Search the material for "that" and copy each line in which it is found.

-------- Provided entries --------

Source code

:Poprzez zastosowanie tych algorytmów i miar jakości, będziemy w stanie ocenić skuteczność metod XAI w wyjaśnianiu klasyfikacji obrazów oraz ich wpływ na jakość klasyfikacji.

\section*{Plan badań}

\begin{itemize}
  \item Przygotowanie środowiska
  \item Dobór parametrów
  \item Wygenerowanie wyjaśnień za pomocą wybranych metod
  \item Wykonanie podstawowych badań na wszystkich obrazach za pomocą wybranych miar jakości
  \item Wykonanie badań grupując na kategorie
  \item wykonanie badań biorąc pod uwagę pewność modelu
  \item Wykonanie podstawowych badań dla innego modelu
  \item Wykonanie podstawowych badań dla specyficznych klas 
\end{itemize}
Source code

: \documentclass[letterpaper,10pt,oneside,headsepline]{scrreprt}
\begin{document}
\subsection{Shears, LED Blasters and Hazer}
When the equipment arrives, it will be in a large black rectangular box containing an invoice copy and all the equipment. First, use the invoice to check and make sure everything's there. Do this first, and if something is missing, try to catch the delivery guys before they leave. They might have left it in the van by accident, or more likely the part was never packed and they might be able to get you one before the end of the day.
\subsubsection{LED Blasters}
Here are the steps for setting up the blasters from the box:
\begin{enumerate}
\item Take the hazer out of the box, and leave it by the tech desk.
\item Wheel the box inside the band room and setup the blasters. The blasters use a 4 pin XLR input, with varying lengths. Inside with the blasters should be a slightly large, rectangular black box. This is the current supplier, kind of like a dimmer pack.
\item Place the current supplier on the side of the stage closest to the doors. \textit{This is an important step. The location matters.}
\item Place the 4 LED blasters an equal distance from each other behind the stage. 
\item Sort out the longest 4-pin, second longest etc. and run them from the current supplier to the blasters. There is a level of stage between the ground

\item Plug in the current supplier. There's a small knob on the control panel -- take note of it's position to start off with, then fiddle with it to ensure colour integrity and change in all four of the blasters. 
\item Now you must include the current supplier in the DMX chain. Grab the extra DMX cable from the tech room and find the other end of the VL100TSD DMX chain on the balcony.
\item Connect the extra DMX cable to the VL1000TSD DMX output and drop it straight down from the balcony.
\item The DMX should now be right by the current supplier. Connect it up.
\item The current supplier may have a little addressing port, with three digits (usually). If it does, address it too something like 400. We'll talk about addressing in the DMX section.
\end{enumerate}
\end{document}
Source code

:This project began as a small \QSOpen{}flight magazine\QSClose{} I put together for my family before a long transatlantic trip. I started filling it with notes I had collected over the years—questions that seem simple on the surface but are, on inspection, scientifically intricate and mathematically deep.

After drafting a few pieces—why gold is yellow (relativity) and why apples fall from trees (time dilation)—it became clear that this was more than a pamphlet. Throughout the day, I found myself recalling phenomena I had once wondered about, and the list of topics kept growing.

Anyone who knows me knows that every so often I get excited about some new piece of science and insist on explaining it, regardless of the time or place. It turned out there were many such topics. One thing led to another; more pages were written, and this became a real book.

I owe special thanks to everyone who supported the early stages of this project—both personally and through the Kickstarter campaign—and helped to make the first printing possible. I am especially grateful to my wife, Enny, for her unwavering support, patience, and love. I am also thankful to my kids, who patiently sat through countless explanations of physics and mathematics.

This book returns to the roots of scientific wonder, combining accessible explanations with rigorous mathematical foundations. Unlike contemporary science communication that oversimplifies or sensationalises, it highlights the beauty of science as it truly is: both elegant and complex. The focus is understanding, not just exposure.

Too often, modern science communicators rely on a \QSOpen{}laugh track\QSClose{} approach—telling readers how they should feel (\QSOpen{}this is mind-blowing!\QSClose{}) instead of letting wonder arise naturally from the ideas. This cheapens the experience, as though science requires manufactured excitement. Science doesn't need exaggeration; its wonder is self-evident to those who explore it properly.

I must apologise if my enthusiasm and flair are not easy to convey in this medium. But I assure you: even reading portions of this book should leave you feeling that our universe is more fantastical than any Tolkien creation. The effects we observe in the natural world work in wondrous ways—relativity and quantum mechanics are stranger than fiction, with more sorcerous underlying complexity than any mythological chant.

--------

-- Expected output --
:This project began as a small \QSOpen{}flight magazine\QSClose{} I put together for my family before a long transatlantic trip. I started filling it with notes I had collected over the years—questions that seem simple on the surface but are, on inspection, scientifically intricate and mathematically deep.
After drafting a few pieces—why gold is yellow (relativity) and why apples fall from trees (time dilation)—it became clear that this was more than a pamphlet. Throughout the day, I found myself recalling phenomena I had once wondered about, and the list of topics kept growing.
Anyone who knows me knows that every so often I get excited about some new piece of science and insist on explaining it, regardless of the time or place. It turned out there were many such topics. One thing led to another; more pages were written, and this became a real book.
This book returns to the roots of scientific wonder, combining accessible explanations with rigorous mathematical foundations. Unlike contemporary science communication that oversimplifies or sensationalises, it highlights the beauty of science as it truly is: both elegant and complex. The focus is understanding, not just exposure.
I must apologise if my enthusiasm and flair are not easy to convey in this medium. But I assure you: even reading portions of this book should leave you feeling that our universe is more fantastical than any Tolkien creation. The effects we observe in the natural world work in wondrous ways—relativity and quantum mechanics are stranger than fiction, with more sorcerous underlying complexity than any mythological chant.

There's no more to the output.